[Collected data]

___

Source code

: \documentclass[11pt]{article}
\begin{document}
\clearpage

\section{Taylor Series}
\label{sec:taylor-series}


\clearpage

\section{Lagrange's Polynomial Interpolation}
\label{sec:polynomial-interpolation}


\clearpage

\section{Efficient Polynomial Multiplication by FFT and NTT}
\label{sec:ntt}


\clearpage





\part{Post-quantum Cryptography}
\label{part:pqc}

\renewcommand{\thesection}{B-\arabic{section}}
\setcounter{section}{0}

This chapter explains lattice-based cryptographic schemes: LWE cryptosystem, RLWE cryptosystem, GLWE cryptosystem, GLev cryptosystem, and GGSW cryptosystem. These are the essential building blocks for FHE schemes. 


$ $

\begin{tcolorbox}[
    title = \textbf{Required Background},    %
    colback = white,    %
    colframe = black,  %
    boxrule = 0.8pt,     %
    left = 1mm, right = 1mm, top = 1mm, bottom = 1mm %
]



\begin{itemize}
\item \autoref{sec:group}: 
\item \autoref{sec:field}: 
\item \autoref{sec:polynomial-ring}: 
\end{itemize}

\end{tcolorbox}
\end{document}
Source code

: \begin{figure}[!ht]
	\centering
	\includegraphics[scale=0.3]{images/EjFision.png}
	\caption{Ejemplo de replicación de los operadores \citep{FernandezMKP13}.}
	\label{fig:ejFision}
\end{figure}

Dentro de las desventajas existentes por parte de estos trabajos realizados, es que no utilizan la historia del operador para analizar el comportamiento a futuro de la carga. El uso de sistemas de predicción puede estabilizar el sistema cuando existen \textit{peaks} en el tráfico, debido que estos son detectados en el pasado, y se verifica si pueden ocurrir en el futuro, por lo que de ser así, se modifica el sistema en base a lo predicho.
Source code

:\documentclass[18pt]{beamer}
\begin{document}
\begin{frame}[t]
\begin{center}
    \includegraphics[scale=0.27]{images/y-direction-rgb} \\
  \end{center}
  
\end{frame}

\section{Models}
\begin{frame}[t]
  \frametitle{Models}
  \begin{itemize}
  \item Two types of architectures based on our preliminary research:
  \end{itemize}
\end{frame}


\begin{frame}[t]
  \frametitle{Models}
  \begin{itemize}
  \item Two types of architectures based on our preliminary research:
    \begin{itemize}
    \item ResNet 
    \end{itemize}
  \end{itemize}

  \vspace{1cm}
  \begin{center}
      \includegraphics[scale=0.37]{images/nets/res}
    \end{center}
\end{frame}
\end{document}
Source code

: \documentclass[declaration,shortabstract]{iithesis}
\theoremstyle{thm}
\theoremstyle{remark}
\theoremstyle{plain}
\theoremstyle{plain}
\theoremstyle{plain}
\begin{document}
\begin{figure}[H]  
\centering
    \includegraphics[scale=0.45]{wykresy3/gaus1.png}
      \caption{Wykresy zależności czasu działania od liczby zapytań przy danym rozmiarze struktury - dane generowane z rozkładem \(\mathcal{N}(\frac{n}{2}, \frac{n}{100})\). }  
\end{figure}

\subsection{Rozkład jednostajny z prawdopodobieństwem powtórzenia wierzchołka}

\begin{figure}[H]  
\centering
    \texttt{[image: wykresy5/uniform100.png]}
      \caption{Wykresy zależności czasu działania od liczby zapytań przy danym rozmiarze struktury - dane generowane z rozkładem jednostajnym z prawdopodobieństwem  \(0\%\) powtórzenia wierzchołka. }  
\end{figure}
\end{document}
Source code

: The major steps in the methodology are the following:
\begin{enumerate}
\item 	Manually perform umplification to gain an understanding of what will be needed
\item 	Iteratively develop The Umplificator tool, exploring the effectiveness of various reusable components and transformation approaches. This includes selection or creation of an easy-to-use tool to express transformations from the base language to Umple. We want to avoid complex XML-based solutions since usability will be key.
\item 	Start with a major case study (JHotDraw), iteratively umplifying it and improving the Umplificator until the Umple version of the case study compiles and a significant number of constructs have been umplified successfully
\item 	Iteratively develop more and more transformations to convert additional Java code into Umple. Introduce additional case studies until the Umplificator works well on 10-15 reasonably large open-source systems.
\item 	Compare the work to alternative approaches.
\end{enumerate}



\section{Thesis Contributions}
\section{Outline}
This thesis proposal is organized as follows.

___

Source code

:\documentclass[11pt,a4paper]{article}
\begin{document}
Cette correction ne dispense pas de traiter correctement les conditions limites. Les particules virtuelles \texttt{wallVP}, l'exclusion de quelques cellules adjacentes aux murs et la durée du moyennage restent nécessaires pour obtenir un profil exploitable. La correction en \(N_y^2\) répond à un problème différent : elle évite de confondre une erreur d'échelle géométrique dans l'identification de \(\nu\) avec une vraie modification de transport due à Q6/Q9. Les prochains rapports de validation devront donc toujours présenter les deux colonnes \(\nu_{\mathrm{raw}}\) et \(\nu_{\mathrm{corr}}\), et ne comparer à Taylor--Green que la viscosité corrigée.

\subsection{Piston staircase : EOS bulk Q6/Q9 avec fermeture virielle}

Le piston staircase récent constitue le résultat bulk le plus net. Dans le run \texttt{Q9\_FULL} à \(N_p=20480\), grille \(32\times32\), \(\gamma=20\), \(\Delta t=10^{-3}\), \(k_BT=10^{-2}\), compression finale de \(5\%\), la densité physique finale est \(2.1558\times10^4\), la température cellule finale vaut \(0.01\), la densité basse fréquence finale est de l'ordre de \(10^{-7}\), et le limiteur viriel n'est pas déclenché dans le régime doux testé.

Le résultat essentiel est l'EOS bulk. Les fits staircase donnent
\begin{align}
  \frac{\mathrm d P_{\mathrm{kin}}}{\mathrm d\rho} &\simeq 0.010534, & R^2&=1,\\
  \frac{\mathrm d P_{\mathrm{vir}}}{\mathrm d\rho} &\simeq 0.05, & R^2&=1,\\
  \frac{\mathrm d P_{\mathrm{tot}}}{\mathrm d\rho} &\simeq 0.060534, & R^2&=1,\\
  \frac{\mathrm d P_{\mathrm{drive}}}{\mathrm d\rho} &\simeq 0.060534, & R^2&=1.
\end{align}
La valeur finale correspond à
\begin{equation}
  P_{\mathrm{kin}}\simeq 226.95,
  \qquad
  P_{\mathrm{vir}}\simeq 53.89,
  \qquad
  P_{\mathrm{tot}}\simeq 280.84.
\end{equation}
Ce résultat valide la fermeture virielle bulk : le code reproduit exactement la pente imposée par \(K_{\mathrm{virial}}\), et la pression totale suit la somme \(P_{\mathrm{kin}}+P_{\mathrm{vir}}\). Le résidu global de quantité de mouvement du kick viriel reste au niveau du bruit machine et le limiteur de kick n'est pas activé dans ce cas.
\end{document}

___

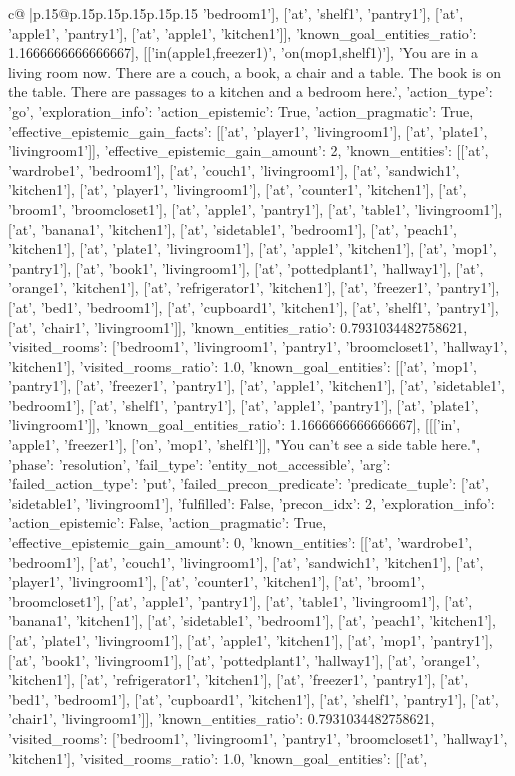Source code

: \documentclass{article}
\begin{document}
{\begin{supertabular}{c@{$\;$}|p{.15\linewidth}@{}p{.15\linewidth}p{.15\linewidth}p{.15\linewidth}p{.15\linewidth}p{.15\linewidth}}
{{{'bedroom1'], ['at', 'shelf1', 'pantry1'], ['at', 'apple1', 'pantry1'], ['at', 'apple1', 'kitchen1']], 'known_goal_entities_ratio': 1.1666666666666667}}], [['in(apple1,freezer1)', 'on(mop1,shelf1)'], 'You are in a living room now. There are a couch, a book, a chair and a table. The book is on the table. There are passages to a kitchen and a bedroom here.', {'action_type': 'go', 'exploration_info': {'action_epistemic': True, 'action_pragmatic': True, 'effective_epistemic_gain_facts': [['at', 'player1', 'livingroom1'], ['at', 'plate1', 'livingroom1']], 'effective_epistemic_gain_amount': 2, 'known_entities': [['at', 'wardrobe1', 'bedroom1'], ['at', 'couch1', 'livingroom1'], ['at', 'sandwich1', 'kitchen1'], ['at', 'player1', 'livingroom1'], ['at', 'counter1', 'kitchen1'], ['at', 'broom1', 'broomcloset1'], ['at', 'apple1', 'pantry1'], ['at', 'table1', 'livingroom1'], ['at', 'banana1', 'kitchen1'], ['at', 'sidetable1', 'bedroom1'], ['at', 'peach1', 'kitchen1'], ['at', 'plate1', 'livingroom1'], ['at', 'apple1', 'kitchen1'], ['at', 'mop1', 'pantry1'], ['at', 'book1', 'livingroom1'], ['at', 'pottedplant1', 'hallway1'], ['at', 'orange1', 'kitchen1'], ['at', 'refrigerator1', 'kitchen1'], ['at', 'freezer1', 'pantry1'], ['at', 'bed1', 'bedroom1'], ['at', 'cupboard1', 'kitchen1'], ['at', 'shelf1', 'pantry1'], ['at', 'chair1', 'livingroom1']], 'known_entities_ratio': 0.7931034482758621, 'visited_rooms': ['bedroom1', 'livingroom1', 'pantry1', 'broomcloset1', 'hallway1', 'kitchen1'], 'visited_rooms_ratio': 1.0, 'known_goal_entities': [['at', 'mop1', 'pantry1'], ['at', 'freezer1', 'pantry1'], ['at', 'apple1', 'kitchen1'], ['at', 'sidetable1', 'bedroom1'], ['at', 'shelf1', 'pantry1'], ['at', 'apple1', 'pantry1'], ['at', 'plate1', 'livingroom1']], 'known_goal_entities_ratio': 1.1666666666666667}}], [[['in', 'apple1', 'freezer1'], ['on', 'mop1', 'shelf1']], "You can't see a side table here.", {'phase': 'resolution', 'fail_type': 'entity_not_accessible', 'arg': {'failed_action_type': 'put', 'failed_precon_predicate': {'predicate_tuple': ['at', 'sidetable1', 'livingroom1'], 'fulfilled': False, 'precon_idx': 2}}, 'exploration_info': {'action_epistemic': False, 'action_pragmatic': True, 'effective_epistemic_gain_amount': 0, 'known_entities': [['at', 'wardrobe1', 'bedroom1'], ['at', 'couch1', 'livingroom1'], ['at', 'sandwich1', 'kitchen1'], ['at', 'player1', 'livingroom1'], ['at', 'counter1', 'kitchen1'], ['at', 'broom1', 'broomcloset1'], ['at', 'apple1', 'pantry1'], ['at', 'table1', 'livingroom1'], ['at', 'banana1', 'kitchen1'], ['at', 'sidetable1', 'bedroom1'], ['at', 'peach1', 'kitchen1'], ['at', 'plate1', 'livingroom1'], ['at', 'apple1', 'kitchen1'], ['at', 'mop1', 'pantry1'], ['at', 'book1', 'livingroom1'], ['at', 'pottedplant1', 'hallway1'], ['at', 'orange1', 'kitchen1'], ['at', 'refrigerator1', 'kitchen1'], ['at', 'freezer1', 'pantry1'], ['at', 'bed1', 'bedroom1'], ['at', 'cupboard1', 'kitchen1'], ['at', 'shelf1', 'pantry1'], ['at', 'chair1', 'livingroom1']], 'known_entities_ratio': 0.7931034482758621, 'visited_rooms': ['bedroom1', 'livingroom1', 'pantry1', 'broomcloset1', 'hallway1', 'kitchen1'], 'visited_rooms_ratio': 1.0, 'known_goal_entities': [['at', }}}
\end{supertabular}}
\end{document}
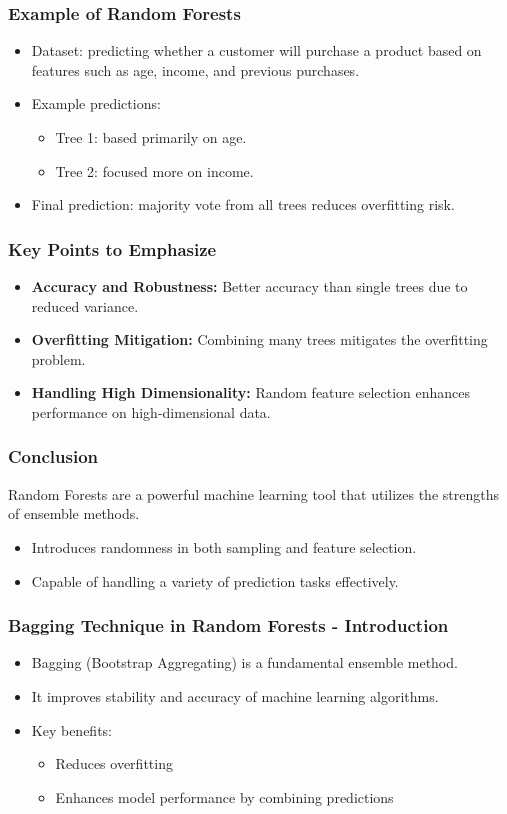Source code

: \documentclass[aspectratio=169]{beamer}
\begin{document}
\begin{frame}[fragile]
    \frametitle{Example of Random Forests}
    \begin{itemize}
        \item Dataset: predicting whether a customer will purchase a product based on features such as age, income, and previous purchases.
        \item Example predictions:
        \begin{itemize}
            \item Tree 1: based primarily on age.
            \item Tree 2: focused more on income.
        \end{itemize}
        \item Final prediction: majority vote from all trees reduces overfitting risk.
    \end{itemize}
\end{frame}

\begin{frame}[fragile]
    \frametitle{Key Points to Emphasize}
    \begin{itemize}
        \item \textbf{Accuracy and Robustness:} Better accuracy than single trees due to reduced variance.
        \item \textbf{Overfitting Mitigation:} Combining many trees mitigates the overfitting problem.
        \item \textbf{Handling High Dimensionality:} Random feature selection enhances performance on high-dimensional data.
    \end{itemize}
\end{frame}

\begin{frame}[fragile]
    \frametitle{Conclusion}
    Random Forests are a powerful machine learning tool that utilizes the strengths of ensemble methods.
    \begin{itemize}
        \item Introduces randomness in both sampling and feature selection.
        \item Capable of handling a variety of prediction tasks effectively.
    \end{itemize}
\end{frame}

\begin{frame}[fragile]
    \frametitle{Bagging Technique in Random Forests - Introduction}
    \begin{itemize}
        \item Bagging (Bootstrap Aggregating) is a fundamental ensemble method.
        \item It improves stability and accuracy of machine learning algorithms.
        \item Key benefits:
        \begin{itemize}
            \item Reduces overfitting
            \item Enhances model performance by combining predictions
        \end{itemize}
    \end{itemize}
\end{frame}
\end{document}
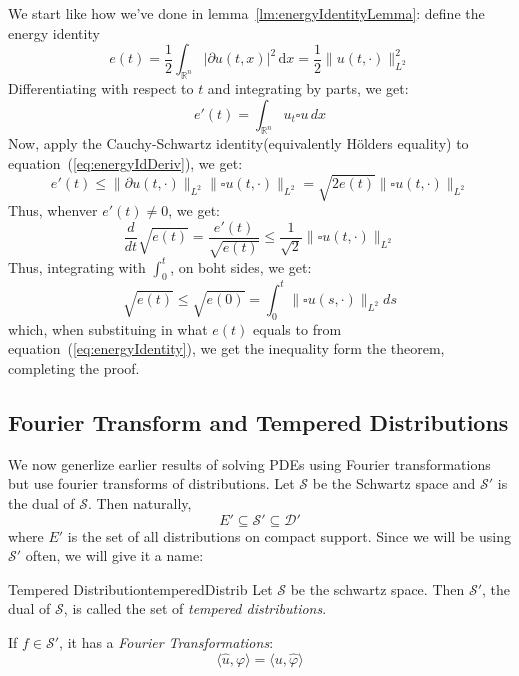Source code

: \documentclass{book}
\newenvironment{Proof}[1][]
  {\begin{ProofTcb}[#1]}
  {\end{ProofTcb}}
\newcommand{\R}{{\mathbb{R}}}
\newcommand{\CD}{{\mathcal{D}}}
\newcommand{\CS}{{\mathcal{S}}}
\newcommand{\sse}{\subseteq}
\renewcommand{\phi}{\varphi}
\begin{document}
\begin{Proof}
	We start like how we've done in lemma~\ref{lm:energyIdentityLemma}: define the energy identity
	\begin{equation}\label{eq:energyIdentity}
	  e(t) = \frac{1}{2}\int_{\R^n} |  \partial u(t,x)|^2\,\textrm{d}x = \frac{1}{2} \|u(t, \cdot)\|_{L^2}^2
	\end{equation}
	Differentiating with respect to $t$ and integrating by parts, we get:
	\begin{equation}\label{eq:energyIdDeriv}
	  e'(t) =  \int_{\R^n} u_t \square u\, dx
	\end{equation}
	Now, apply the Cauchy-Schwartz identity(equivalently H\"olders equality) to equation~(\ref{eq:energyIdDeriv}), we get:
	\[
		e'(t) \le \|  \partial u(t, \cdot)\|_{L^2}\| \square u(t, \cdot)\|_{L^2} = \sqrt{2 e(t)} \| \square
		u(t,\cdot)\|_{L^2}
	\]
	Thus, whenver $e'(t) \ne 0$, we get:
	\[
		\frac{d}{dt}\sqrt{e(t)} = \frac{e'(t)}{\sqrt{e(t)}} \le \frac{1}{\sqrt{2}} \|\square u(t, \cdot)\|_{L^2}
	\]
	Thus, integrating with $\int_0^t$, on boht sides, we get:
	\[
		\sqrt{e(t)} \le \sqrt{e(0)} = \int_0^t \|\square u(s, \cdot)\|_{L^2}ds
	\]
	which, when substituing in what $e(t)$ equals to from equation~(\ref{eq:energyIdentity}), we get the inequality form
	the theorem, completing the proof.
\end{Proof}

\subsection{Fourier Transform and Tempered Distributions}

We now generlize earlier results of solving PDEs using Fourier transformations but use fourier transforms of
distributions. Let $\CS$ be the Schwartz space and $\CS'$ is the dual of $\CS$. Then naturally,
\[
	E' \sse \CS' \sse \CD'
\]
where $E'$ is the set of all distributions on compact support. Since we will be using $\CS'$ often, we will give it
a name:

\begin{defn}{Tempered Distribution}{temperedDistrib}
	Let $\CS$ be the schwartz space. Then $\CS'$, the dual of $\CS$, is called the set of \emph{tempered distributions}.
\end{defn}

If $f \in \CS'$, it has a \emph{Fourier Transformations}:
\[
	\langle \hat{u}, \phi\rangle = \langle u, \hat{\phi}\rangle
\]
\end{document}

___

§ **Problem to solve**: Filter the entries above and keep only the lines with the word "overfitting".

§ **Output below**:
        \item Final prediction: majority vote from all trees reduces overfitting risk.
        \item \textbf{Overfitting Mitigation:} Combining many trees mitigates the overfitting problem.
            \item Reduces overfitting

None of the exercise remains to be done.